We have these stories we’ve received of Jesus Christ dying on the cross, rather than to give in to the God-denying demands of his confiners. As I said earlier in this journal, I may not be sure of the literal truth of these stories, but from them I do understand a lot about the human relationship to divinity. So I said to Stephen, “You know, I think you are right. And what is more, the act of Jesus Christ dying on the cross represents both of these. It represents an act of hope AND an act of altruism.” The act of hope lay in Jesus’ faith that he would be raised from the dead and the act of altruism lay in the fact that he was willing to drink the cup, painful as it was, for he believed he was called to do this, to take the predicted Messiah’s role.

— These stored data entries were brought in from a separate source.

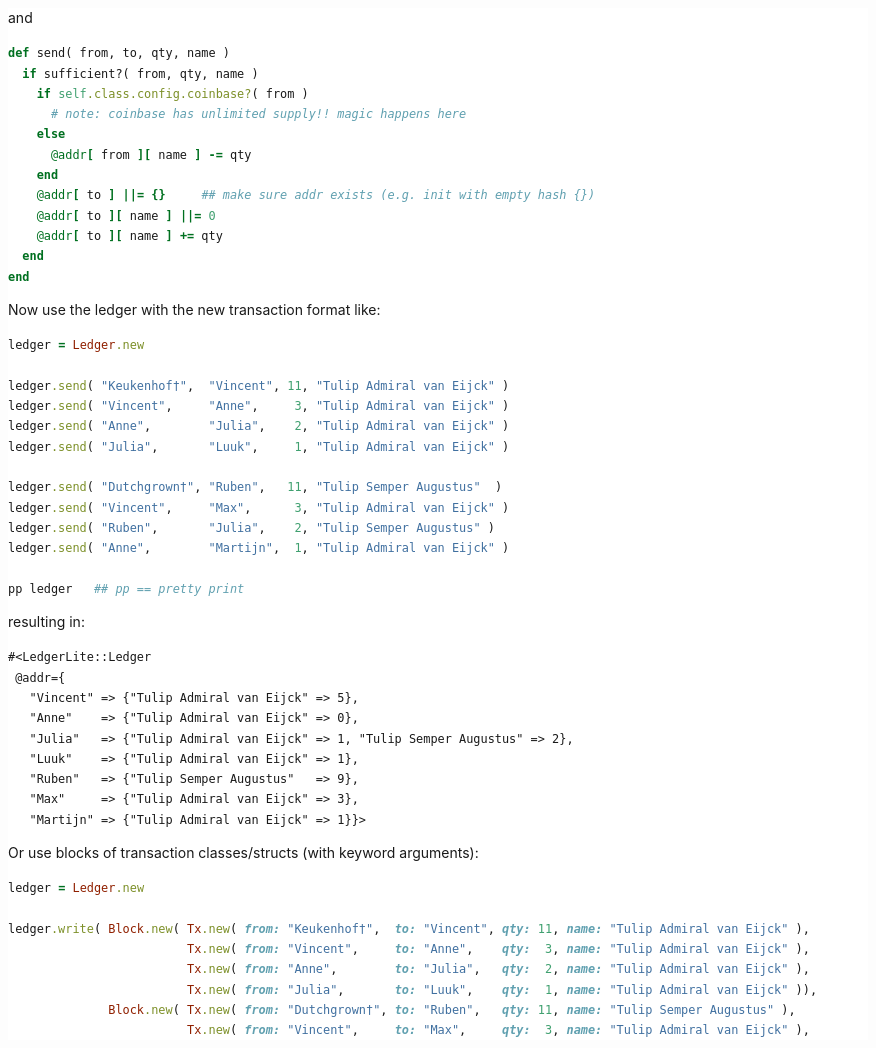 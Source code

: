 and

``` ruby
def send( from, to, qty, name )
  if sufficient?( from, qty, name )
    if self.class.config.coinbase?( from )
      # note: coinbase has unlimited supply!! magic happens here
    else
      @addr[ from ][ name ] -= qty
    end
    @addr[ to ] ||= {}     ## make sure addr exists (e.g. init with empty hash {})
    @addr[ to ][ name ] ||= 0
    @addr[ to ][ name ] += qty
  end
end
```

Now use the ledger with the new transaction format like:


``` ruby
ledger = Ledger.new

ledger.send( "Keukenhof†",  "Vincent", 11, "Tulip Admiral van Eijck" )
ledger.send( "Vincent",     "Anne",     3, "Tulip Admiral van Eijck" )
ledger.send( "Anne",        "Julia",    2, "Tulip Admiral van Eijck" )
ledger.send( "Julia",       "Luuk",     1, "Tulip Admiral van Eijck" )

ledger.send( "Dutchgrown†", "Ruben",   11, "Tulip Semper Augustus"  )
ledger.send( "Vincent",     "Max",      3, "Tulip Admiral van Eijck" )
ledger.send( "Ruben",       "Julia",    2, "Tulip Semper Augustus" )
ledger.send( "Anne",        "Martijn",  1, "Tulip Admiral van Eijck" )

pp ledger   ## pp == pretty print
```

resulting in:

```
#<LedgerLite::Ledger
 @addr={
   "Vincent" => {"Tulip Admiral van Eijck" => 5},
   "Anne"    => {"Tulip Admiral van Eijck" => 0},
   "Julia"   => {"Tulip Admiral van Eijck" => 1, "Tulip Semper Augustus" => 2},
   "Luuk"    => {"Tulip Admiral van Eijck" => 1},
   "Ruben"   => {"Tulip Semper Augustus"   => 9},
   "Max"     => {"Tulip Admiral van Eijck" => 3},
   "Martijn" => {"Tulip Admiral van Eijck" => 1}}>
```

Or use blocks of transaction classes/structs (with keyword arguments):


``` ruby
ledger = Ledger.new

ledger.write( Block.new( Tx.new( from: "Keukenhof†",  to: "Vincent", qty: 11, name: "Tulip Admiral van Eijck" ),
                         Tx.new( from: "Vincent",     to: "Anne",    qty:  3, name: "Tulip Admiral van Eijck" ),
                         Tx.new( from: "Anne",        to: "Julia",   qty:  2, name: "Tulip Admiral van Eijck" ),
                         Tx.new( from: "Julia",       to: "Luuk",    qty:  1, name: "Tulip Admiral van Eijck" )),
              Block.new( Tx.new( from: "Dutchgrown†", to: "Ruben",   qty: 11, name: "Tulip Semper Augustus" ),
                         Tx.new( from: "Vincent",     to: "Max",     qty:  3, name: "Tulip Admiral van Eijck" ),
```
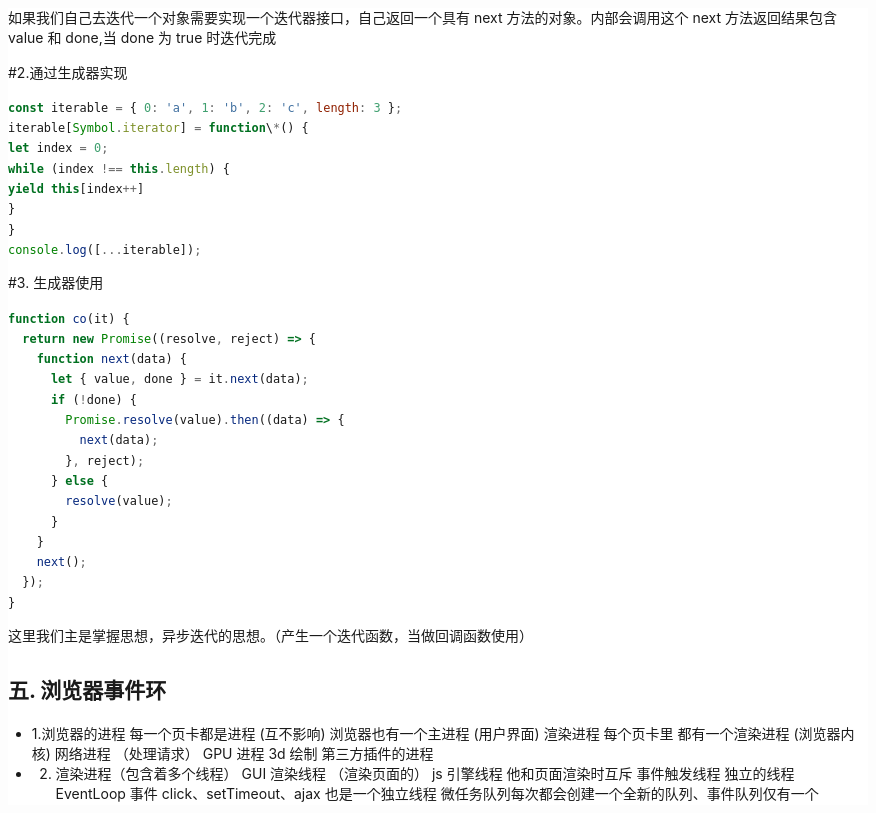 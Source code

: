 如果我们自己去迭代一个对象需要实现一个迭代器接口，自己返回一个具有 next 方法的对象。内部会调用这个 next 方法返回结果包含 value 和 done,当 done 为 true 时迭代完成

#2.通过生成器实现

```js
const iterable = { 0: 'a', 1: 'b', 2: 'c', length: 3 };
iterable[Symbol.iterator] = function\*() {
let index = 0;
while (index !== this.length) {
yield this[index++]
}
}
console.log([...iterable]);

```

#3. 生成器使用

```js
function co(it) {
  return new Promise((resolve, reject) => {
    function next(data) {
      let { value, done } = it.next(data);
      if (!done) {
        Promise.resolve(value).then((data) => {
          next(data);
        }, reject);
      } else {
        resolve(value);
      }
    }
    next();
  });
}
```

这里我们主是掌握思想，异步迭代的思想。（产生一个迭代函数，当做回调函数使用）

## 五. 浏览器事件环

- 1.浏览器的进程
  每一个页卡都是进程 (互不影响)
  浏览器也有一个主进程 (用户界面)
  渲染进程 每个页卡里 都有一个渲染进程 (浏览器内核)
  网络进程 （处理请求）
  GPU 进程 3d 绘制
  第三方插件的进程
- 2. 渲染进程（包含着多个线程）
     GUI 渲染线程 （渲染页面的）
     js 引擎线程 他和页面渲染时互斥
     事件触发线程 独立的线程 EventLoop
     事件 click、setTimeout、ajax 也是一个独立线程
     微任务队列每次都会创建一个全新的队列、事件队列仅有一个

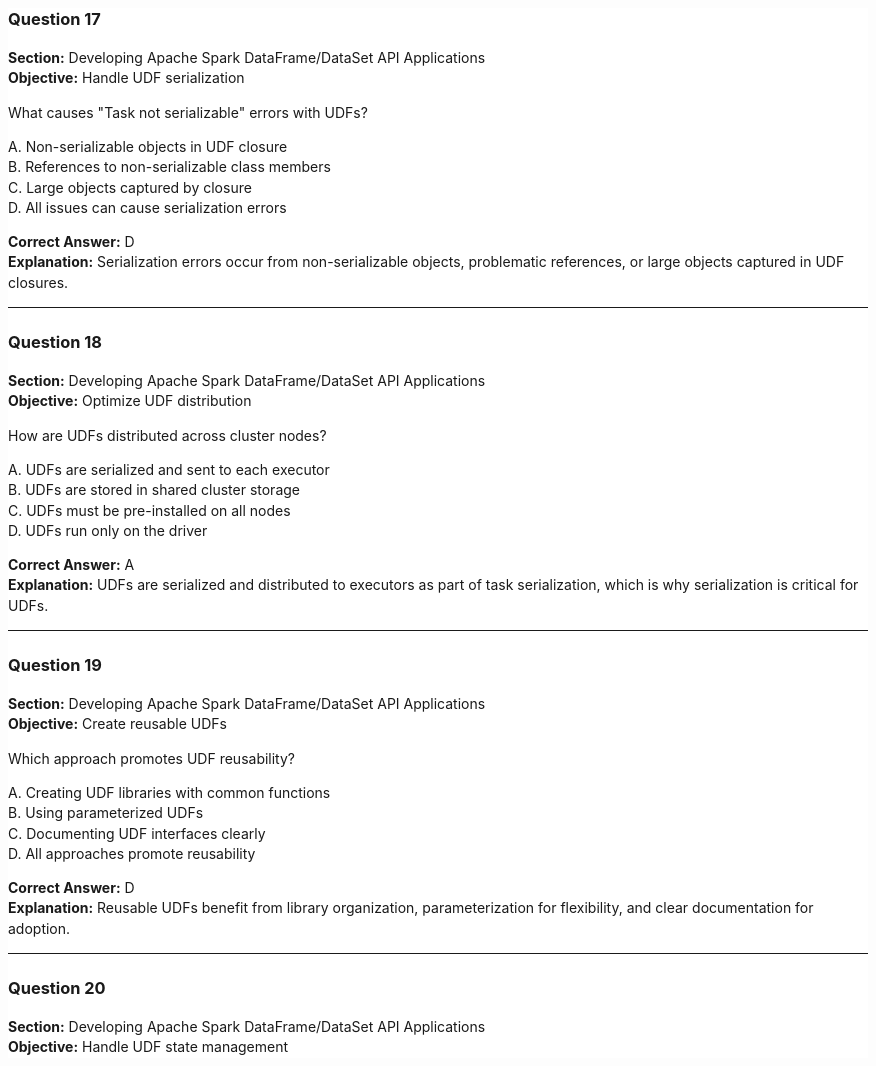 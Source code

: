 ### Question 17
**Section:** Developing Apache Spark DataFrame/DataSet API Applications  
**Objective:** Handle UDF serialization

What causes "Task not serializable" errors with UDFs?

A. Non-serializable objects in UDF closure  
B. References to non-serializable class members  
C. Large objects captured by closure  
D. All issues can cause serialization errors

**Correct Answer:** D  
**Explanation:** Serialization errors occur from non-serializable objects, problematic references, or large objects captured in UDF closures.

---

### Question 18
**Section:** Developing Apache Spark DataFrame/DataSet API Applications  
**Objective:** Optimize UDF distribution

How are UDFs distributed across cluster nodes?

A. UDFs are serialized and sent to each executor  
B. UDFs are stored in shared cluster storage  
C. UDFs must be pre-installed on all nodes  
D. UDFs run only on the driver

**Correct Answer:** A  
**Explanation:** UDFs are serialized and distributed to executors as part of task serialization, which is why serialization is critical for UDFs.

---

### Question 19
**Section:** Developing Apache Spark DataFrame/DataSet API Applications  
**Objective:** Create reusable UDFs

Which approach promotes UDF reusability?

A. Creating UDF libraries with common functions  
B. Using parameterized UDFs  
C. Documenting UDF interfaces clearly  
D. All approaches promote reusability

**Correct Answer:** D  
**Explanation:** Reusable UDFs benefit from library organization, parameterization for flexibility, and clear documentation for adoption.

---

### Question 20
**Section:** Developing Apache Spark DataFrame/DataSet API Applications  
**Objective:** Handle UDF state management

Or at least, this is what the storytellers of Jesus’ life, such as Paul, would have us believe. 
 
I also had the insight that Jesus’ acts of having faith in God to raise him from the dead and willingly dying for his Father’s work have their parallels in His two commandments: love the Lord God with all your heart and might and love your neighbor as yourself. Perhaps this is part of the recognition of Paul that of the three virtues, faith, hope and charity, the greatest of these is charity. 
 
Part of me wants to stay in the safety of these tried and true Pauline insights. Part of me wants to be convinced that lurking behind the midrash is the real Jesus Christ, actually born in a stable of a virgin mom and crucified between two criminals. Actually risen out of the tomb to ascend to Heaven. But, try as I might, all I can muster is to admit the possibility thereof. I will simply never know for certain unless it is made known to me. Of course, if faith is living as if it were true, I could do that, or try to. But I think it better that I try to make the quantum leap to a new religious awareness. Different midrashic and later traditions make getting to the facts impossible. 
 
I must simply confess my own faith. The forces that created me permit me to dialog and act with them. My faith, when I can hold on to it, is a way of seeing the world as everybody’s world. Everybody gets the chance to create their own theology, and everybody gets the chance to honor the theology of their neighbor. I can do this as a Christian, a Jew, or a New Age Junkie. Maybe even as a Crip or a Blood. But we seldom do. Maybe even I never do. 
 
The tool that we have, though, is to stay in dialog with everyone that we encounter. I must never storm away angry at the atheist, at the terrorist, or at those who storm away angry. And of course I will storm away angry, again and again. What a tough road to hoe. But I do believe I have the vision clear in my mind. This is where we are headed, the human race and I. This is the Omega Point to which we must evolve. Love and honor for everyone now, no exceptions, and constant willingness to dialog. Jesus did it. Martin Luther King and Gandhi called it nonviolence and did it. Those who believe that they can do it through Jesus can do it. And everyone else can do it.